--- MATERIAL PROVIDED ---
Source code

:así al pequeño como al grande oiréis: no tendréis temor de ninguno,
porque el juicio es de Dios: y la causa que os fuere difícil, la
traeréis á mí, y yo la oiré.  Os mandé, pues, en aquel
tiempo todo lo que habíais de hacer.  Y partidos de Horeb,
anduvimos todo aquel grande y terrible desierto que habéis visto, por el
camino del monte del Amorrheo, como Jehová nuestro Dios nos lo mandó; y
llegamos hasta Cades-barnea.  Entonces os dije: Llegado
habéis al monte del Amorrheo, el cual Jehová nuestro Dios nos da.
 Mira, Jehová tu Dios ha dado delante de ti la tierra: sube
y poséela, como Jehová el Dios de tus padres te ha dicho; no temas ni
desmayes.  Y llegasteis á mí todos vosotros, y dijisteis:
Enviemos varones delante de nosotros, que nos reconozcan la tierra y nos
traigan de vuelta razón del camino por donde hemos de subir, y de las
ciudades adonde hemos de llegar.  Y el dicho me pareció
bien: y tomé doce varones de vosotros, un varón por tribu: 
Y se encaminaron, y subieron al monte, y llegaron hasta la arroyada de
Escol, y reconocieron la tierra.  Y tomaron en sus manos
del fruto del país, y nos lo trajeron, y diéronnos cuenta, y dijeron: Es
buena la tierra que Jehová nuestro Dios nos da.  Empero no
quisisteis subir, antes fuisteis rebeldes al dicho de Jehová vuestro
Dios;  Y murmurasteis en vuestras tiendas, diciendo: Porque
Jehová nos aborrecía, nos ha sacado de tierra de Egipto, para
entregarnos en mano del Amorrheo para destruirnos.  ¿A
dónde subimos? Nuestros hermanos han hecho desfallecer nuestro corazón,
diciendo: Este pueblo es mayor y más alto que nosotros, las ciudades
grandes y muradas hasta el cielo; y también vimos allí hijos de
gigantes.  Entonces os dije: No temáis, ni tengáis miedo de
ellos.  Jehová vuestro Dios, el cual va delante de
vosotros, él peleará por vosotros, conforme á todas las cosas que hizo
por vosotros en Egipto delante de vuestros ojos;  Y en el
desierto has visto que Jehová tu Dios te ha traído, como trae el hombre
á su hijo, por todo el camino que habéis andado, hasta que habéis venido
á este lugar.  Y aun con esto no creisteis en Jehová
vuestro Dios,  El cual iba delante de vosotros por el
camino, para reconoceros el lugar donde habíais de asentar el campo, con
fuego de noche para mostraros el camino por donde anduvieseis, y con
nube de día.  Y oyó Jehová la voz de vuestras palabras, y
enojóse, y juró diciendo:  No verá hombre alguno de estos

--- WHAT IS EXPECTED ---
Read through the material above, and whenever a line contains "vosotros", copy it.

--- RESULT OF THE TASK ---
desmayes.  Y llegasteis á mí todos vosotros, y dijisteis:
bien: y tomé doce varones de vosotros, un varón por tribu: 
vosotros, él peleará por vosotros, conforme á todas las cosas que hizo
por vosotros en Egipto delante de vuestros ojos;  Y en el
vuestro Dios,  El cual iba delante de vosotros por el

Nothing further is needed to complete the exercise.